PROVIDED DATA START

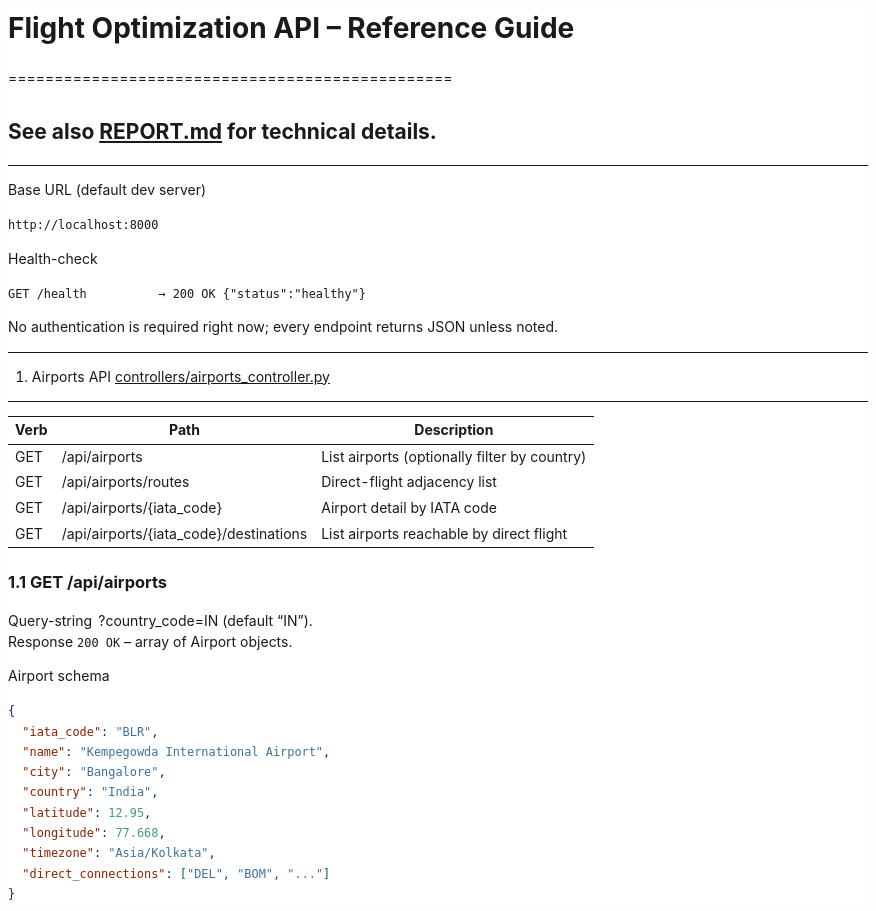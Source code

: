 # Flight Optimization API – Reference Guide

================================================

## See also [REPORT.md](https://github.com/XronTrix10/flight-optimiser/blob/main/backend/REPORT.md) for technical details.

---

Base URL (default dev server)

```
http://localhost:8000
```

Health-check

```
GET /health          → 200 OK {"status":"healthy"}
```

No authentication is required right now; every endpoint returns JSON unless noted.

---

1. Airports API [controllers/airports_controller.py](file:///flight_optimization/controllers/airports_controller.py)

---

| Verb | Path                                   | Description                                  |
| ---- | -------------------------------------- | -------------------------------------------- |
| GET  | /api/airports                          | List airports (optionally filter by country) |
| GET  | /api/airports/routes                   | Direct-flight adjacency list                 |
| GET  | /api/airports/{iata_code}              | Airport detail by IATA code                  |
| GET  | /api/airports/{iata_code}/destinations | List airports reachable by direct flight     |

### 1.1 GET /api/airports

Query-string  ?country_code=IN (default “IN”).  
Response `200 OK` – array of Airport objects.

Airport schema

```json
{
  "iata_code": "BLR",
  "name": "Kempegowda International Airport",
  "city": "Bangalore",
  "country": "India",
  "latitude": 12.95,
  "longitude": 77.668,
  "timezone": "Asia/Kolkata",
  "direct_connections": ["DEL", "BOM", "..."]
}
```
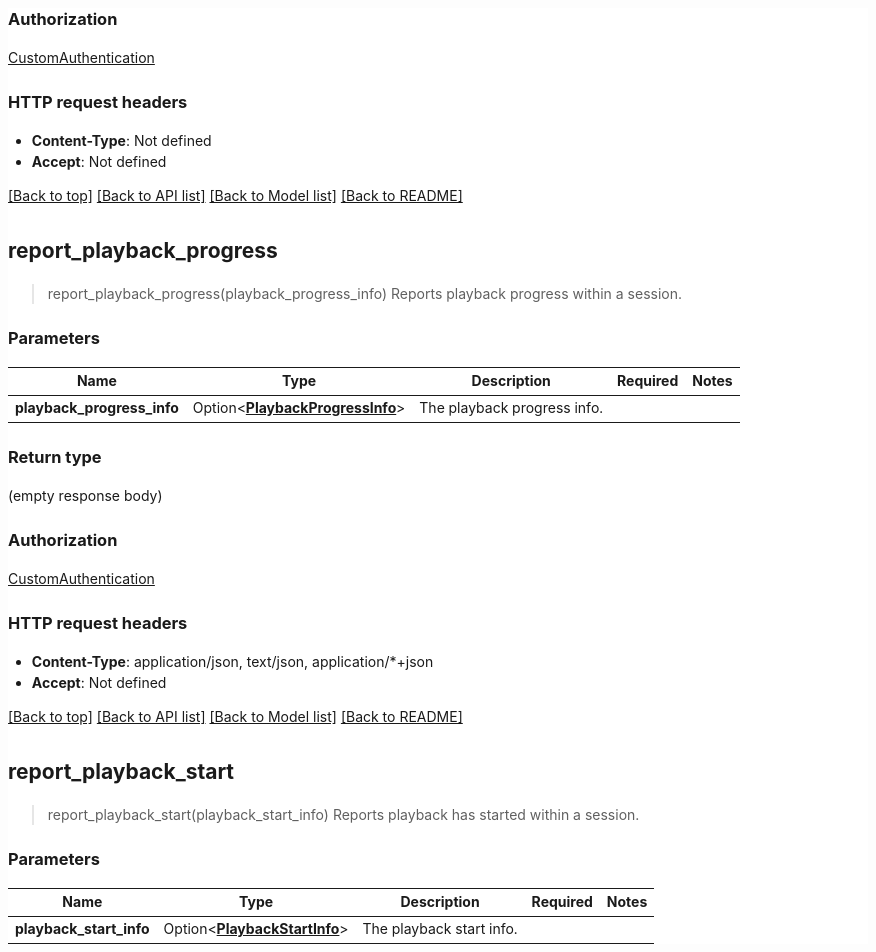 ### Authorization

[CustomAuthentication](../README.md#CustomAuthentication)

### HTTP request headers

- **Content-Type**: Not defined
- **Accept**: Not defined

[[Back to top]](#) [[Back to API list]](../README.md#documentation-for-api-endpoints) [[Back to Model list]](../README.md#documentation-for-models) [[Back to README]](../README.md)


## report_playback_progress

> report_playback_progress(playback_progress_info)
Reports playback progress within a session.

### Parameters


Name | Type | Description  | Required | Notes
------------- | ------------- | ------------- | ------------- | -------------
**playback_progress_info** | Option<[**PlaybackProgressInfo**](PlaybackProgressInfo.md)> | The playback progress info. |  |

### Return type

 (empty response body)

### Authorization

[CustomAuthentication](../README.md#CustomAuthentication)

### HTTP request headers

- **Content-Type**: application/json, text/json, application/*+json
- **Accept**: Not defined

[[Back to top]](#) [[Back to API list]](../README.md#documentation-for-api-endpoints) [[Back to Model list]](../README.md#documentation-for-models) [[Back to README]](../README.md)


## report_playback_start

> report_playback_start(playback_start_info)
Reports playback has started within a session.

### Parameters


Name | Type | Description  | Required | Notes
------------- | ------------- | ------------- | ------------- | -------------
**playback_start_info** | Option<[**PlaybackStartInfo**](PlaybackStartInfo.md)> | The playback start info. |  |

PROVIDED DATA END

ASSIGNMENT — Copy all of the records verbatim, omitting the pictures.

ANSWER TO THE EXERCISE —
Source code

: # Flight Optimization API – Reference Guide

================================================

## See also [REPORT.md](https://github.com/XronTrix10/flight-optimiser/blob/main/backend/REPORT.md) for technical details.

---

Base URL (default dev server)

```
http://localhost:8000
```

Health-check

```
GET /health          → 200 OK {"status":"healthy"}
```

No authentication is required right now; every endpoint returns JSON unless noted.

---

1. Airports API [controllers/airports_controller.py](file:///flight_optimization/controllers/airports_controller.py)

---

| Verb | Path                                   | Description                                  |
| ---- | -------------------------------------- | -------------------------------------------- |
| GET  | /api/airports                          | List airports (optionally filter by country) |
| GET  | /api/airports/routes                   | Direct-flight adjacency list                 |
| GET  | /api/airports/{iata_code}              | Airport detail by IATA code                  |
| GET  | /api/airports/{iata_code}/destinations | List airports reachable by direct flight     |

### 1.1 GET /api/airports

Query-string  ?country_code=IN (default “IN”).  
Response `200 OK` – array of Airport objects.

Airport schema

```json
{
  "iata_code": "BLR",
  "name": "Kempegowda International Airport",
  "city": "Bangalore",
  "country": "India",
  "latitude": 12.95,
  "longitude": 77.668,
  "timezone": "Asia/Kolkata",
  "direct_connections": ["DEL", "BOM", "..."]
}
```
 ### Authorization

[CustomAuthentication](../README.md#CustomAuthentication)

### HTTP request headers

- **Content-Type**: Not defined
- **Accept**: Not defined

[[Back to top]](#) [[Back to API list]](../README.md#documentation-for-api-endpoints) [[Back to Model list]](../README.md#documentation-for-models) [[Back to README]](../README.md)


## report_playback_progress

> report_playback_progress(playback_progress_info)
Reports playback progress within a session.

### Parameters


Name | Type | Description  | Required | Notes
------------- | ------------- | ------------- | ------------- | -------------
**playback_progress_info** | Option<[**PlaybackProgressInfo**](PlaybackProgressInfo.md)> | The playback progress info. |  |

### Return type

 (empty response body)

### Authorization

[CustomAuthentication](../README.md#CustomAuthentication)

### HTTP request headers

- **Content-Type**: application/json, text/json, application/*+json
- **Accept**: Not defined

[[Back to top]](#) [[Back to API list]](../README.md#documentation-for-api-endpoints) [[Back to Model list]](../README.md#documentation-for-models) [[Back to README]](../README.md)


## report_playback_start

> report_playback_start(playback_start_info)
Reports playback has started within a session.

### Parameters


Name | Type | Description  | Required | Notes
------------- | ------------- | ------------- | ------------- | -------------
**playback_start_info** | Option<[**PlaybackStartInfo**](PlaybackStartInfo.md)> | The playback start info. |  |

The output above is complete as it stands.